---------- Input

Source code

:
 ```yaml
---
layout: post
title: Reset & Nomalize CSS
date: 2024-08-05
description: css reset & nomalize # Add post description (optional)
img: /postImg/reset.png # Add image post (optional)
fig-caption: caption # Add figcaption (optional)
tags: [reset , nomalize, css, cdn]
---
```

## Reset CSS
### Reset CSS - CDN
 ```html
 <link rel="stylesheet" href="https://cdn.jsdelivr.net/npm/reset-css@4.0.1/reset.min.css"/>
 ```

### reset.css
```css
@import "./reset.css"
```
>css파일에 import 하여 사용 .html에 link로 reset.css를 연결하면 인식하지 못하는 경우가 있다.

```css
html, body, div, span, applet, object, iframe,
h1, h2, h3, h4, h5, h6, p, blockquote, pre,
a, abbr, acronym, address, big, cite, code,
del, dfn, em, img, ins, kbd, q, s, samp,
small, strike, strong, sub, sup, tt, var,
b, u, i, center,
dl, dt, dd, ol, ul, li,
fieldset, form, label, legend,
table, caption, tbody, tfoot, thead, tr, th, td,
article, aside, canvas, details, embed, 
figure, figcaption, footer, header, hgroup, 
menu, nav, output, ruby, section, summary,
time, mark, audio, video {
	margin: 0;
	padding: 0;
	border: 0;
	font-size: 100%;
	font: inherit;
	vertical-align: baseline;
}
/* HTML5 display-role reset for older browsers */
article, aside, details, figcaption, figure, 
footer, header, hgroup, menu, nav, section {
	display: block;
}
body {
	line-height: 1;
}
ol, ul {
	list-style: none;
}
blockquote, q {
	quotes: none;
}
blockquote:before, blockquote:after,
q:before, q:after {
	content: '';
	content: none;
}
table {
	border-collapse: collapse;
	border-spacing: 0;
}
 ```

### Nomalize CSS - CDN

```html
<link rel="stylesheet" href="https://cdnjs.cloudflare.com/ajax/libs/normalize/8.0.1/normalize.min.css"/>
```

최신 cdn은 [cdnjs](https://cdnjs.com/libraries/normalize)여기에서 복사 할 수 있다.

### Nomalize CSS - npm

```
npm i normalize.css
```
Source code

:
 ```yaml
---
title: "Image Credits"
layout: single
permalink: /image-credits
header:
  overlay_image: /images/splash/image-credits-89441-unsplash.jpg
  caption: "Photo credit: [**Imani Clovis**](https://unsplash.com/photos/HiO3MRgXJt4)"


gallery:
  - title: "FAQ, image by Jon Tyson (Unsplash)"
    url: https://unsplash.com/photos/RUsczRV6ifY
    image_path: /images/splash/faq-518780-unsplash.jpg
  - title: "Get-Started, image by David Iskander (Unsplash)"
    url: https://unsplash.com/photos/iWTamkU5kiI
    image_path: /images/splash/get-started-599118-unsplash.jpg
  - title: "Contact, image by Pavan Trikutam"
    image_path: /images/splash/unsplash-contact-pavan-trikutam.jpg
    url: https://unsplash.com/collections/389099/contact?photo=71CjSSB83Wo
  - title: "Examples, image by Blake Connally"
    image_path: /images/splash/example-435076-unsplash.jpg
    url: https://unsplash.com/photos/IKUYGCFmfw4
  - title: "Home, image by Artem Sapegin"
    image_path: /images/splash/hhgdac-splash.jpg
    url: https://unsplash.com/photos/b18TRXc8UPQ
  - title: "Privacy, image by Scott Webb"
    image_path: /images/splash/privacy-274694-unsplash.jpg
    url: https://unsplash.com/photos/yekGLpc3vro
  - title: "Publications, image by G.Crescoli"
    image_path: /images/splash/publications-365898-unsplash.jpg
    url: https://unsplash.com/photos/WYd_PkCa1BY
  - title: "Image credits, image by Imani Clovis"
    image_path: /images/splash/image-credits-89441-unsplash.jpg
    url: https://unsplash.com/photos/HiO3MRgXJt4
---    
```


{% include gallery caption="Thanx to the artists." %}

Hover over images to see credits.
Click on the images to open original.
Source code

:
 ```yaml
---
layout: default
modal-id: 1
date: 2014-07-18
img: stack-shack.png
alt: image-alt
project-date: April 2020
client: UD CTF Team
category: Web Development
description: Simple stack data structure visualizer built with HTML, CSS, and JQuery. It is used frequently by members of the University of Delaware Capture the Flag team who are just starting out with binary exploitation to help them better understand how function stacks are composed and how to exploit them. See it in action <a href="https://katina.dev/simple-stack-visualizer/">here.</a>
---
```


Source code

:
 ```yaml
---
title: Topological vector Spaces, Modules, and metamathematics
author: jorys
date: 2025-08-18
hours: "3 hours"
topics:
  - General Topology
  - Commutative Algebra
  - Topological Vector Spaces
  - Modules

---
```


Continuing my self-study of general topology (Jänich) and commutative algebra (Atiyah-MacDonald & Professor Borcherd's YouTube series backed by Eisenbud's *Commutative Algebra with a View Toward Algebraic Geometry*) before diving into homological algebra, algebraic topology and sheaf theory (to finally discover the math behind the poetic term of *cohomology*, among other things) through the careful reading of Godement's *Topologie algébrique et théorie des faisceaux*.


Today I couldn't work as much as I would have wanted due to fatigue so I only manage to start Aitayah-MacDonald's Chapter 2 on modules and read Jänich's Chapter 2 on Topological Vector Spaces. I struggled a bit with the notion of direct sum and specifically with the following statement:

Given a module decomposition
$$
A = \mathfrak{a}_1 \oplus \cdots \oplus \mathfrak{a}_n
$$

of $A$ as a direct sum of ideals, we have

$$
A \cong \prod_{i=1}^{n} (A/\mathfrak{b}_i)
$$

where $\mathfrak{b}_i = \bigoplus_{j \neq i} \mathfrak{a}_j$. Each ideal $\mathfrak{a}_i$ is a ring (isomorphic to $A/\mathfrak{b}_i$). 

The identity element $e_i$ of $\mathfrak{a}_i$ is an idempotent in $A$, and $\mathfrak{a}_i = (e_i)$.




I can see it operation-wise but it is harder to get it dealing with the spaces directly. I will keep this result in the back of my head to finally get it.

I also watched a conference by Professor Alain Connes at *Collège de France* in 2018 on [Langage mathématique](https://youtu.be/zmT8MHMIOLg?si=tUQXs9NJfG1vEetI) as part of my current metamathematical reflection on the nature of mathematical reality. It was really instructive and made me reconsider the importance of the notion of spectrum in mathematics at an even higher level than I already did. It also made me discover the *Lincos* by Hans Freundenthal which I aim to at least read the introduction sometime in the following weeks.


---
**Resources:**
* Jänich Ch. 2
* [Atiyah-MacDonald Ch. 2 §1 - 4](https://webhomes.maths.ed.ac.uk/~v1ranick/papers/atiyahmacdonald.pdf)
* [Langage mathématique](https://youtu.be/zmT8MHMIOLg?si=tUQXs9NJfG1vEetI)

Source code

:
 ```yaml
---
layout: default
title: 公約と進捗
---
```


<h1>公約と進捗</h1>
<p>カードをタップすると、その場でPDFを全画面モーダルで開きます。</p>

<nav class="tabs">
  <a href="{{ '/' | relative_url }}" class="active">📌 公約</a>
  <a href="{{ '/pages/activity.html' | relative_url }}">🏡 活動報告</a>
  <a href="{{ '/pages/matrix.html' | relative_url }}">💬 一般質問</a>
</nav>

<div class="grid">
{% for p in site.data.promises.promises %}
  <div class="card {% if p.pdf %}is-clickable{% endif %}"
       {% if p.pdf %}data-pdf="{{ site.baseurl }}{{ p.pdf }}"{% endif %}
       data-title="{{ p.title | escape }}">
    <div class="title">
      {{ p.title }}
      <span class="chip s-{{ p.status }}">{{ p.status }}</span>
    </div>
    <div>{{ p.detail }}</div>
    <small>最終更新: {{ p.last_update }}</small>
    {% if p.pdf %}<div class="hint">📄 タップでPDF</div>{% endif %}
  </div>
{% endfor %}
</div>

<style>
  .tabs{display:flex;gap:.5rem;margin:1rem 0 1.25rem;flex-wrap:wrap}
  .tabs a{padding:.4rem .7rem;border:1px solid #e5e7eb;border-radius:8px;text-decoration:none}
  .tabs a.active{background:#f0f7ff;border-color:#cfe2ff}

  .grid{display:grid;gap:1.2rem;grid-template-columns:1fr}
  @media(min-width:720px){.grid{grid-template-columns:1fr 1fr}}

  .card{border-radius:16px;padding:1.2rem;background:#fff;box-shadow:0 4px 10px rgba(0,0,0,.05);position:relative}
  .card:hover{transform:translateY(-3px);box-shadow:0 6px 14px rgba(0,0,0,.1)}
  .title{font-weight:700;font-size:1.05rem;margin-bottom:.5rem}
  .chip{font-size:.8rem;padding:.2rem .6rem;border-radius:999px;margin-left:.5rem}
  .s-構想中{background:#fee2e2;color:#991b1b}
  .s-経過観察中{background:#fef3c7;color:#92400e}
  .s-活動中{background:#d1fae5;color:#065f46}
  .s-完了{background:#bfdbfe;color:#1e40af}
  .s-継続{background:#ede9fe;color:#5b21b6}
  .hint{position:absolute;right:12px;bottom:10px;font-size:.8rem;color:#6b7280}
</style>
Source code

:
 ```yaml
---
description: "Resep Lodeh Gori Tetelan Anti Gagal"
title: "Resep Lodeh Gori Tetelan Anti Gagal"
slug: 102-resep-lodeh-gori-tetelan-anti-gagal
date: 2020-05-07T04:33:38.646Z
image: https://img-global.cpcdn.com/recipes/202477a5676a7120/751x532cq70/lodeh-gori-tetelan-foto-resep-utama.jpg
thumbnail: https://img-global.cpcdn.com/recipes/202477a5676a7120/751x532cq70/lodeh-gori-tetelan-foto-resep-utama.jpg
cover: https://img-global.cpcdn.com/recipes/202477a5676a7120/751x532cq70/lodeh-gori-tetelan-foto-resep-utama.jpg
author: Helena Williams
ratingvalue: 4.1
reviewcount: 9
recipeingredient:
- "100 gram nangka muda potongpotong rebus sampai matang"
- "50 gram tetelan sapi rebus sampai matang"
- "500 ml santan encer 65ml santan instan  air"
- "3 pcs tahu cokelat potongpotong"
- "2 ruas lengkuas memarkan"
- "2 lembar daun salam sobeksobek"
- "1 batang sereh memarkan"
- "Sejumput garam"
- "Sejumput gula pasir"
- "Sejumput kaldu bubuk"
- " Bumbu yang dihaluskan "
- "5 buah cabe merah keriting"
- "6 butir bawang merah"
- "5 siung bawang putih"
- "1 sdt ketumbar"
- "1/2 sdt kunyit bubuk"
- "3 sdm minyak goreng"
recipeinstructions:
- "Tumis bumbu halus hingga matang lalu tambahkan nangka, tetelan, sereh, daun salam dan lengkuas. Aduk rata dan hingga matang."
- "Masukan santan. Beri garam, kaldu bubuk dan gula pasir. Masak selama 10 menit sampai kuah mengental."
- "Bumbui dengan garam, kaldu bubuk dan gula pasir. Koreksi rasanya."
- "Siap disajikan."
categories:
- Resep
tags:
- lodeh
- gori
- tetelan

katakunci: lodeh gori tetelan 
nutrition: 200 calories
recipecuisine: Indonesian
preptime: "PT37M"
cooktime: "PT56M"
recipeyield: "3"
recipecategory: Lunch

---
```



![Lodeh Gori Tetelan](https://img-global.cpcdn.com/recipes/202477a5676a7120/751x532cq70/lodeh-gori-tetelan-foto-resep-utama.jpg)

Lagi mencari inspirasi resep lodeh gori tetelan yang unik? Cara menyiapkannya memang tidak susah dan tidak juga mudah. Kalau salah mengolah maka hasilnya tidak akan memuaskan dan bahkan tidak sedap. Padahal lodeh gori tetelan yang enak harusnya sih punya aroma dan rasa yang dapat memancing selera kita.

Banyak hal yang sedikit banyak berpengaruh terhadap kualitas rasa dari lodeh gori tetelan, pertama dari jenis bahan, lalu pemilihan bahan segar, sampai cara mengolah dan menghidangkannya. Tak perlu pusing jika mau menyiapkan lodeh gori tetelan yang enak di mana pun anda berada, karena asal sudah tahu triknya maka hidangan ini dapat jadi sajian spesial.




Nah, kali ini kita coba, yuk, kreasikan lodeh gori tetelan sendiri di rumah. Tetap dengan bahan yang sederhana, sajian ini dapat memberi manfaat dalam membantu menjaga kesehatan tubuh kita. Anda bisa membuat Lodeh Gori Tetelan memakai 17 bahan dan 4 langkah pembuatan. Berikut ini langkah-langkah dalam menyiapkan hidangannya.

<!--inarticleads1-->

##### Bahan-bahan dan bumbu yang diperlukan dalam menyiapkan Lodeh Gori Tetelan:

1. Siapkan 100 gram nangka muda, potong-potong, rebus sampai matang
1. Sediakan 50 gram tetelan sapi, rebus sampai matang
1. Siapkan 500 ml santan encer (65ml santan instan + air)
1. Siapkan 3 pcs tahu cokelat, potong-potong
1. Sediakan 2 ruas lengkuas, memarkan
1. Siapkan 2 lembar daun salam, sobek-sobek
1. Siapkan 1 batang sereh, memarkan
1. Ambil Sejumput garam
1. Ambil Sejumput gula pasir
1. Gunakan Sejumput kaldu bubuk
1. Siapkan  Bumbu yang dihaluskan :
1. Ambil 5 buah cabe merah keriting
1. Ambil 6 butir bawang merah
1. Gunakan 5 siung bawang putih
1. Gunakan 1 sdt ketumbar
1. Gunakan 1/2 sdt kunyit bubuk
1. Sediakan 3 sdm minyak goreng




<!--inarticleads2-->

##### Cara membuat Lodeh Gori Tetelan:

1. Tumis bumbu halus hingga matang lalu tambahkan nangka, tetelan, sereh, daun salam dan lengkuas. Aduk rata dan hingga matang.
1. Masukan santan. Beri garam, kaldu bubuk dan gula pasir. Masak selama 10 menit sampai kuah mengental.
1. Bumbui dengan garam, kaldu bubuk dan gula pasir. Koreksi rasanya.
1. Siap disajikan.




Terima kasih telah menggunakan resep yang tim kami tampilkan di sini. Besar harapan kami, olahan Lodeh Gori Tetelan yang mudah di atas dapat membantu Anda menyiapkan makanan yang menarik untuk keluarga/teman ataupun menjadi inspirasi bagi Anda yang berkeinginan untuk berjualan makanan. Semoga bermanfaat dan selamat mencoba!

--------------------

What you should do: Filter the lines above so that only those with the string "Sediakan" remain, then copy them.

Response:
1. Sediakan 50 gram tetelan sapi, rebus sampai matang
1. Sediakan 2 ruas lengkuas, memarkan
1. Sediakan 3 sdm minyak goreng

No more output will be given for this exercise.